── Entries provided ──

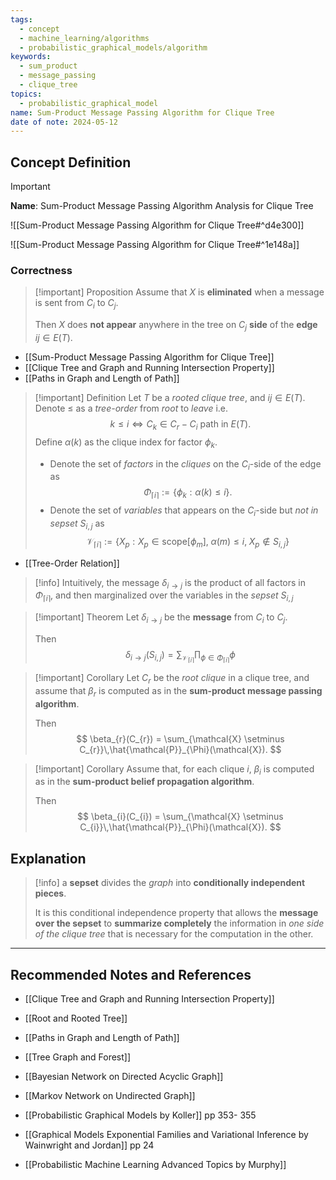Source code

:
 ```yaml
---
tags:
  - concept
  - machine_learning/algorithms
  - probabilistic_graphical_models/algorithm
keywords:
  - sum_product
  - message_passing
  - clique_tree
topics:
  - probabilistic_graphical_model
name: Sum-Product Message Passing Algorithm for Clique Tree
date of note: 2024-05-12
---
```


## Concept Definition

>[!important]
>**Name**: Sum-Product Message Passing Algorithm Analysis for Clique Tree

![[Sum-Product Message Passing Algorithm for Clique Tree#^d4e300]]

![[Sum-Product Message Passing Algorithm for Clique Tree#^1e148a]]

### Correctness

>[!important] Proposition
>Assume that $X$ is **eliminated** when a message is sent from $C_{i}$ to $C_{j}$.
>
>Then $X$ does **not appear** anywhere in the tree on $C_{j}$ **side** of the **edge** $ij\in E(T)$.

- [[Sum-Product Message Passing Algorithm for Clique Tree]]
- [[Clique Tree and Graph and Running Intersection Property]]
- [[Paths in Graph and Length of Path]]

>[!important] Definition
>Let $T$ be a *rooted clique tree*, and  $ij\in E(T)$.  Denote $\le$ as a *tree-order* from *root* to *leave* i.e.
>$$
> k \leq i \iff C_{k} \in C_{r}-C_{i}\text{ path in }E(T).
>$$
>Define $\alpha(k)$ as the clique index for factor $\phi_{k}$.
>
>- Denote the set of *factors* in the *cliques* on the $C_{i}$-side of the edge as $$\Phi_{\lceil i \rceil } := \left\{ \phi_{k}: \alpha(k)\le i \right\}. $$
>- Denote the set of *variables* that appears on the $C_{i}$-side but *not in sepset* $S_{i,j}$ as $$\mathcal{V}_{\lceil i \rceil}:= \{ X_{p}: X_{p} \in \text{scope}[\phi_{m}],\; \alpha(m) \le i,\; X_{p} \not\in S_{i,j} \}$$
>  

- [[Tree-Order Relation]]

>[!info]
>Intuitively, the message $\delta_{i\to j}$ is the product of all factors in $\Phi_{\lceil i \rceil }$, and then marginalized over the variables in the *sepset* $S_{i,j}$  

>[!important] Theorem
>Let $\delta_{i\to j}$  be the **message** from $C_{i}$ to $C_{j}$.
>
>Then 
>$$
> \delta_{i\to j}(S_{i,j}) = \sum_{\mathcal{V}_{\lceil i \rceil }}\prod_{\phi \in \Phi_{\lceil i \rceil }}\phi
>$$

>[!important] Corollary
>Let $C_{r}$ be the *root clique* in a clique tree, and assume that $\beta_{r}$ is computed as in the **sum-product message passing algorithm**.
>
>Then 
>$$
>\beta_{r}(C_{r}) = \sum_{\mathcal{X} \setminus C_{r}}\,\hat{\mathcal{P}}_{\Phi}(\mathcal{X}).
>$$


>[!important] Corollary
>Assume that, for each clique $i$, $\beta_{i}$ is computed as in the **sum-product belief propagation algorithm**.
>
>Then 
>$$
>\beta_{i}(C_{i}) = \sum_{\mathcal{X} \setminus C_{i}}\,\hat{\mathcal{P}}_{\Phi}(\mathcal{X}).
>$$


## Explanation

>[!info]
>a **sepset** divides the *graph* into **conditionally independent pieces**. 
>
>It is this conditional independence property that allows the **message over the sepset** to **summarize completely** the information in *one side of the clique tree* that is necessary for the computation in the other.





-----------
##  Recommended Notes and References


- [[Clique Tree and Graph and Running Intersection Property]]
- [[Root and Rooted Tree]]
- [[Paths in Graph and Length of Path]]

- [[Tree Graph and Forest]]

- [[Bayesian Network on Directed Acyclic Graph]]
- [[Markov Network on Undirected Graph]]


- [[Probabilistic Graphical Models by Koller]] pp 353- 355
- [[Graphical Models Exponential Families and Variational Inference by Wainwright and Jordan]] pp 24
- [[Probabilistic Machine Learning Advanced Topics by Murphy]]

───

Problem statement
Where the line containing "- [[Markov Network on Undirected Graph]]" appears, start copying, and go on exactly through the last line of the data.

Answer area
- [[Markov Network on Undirected Graph]]


- [[Probabilistic Graphical Models by Koller]] pp 353- 355
- [[Graphical Models Exponential Families and Variational Inference by Wainwright and Jordan]] pp 24
- [[Probabilistic Machine Learning Advanced Topics by Murphy]]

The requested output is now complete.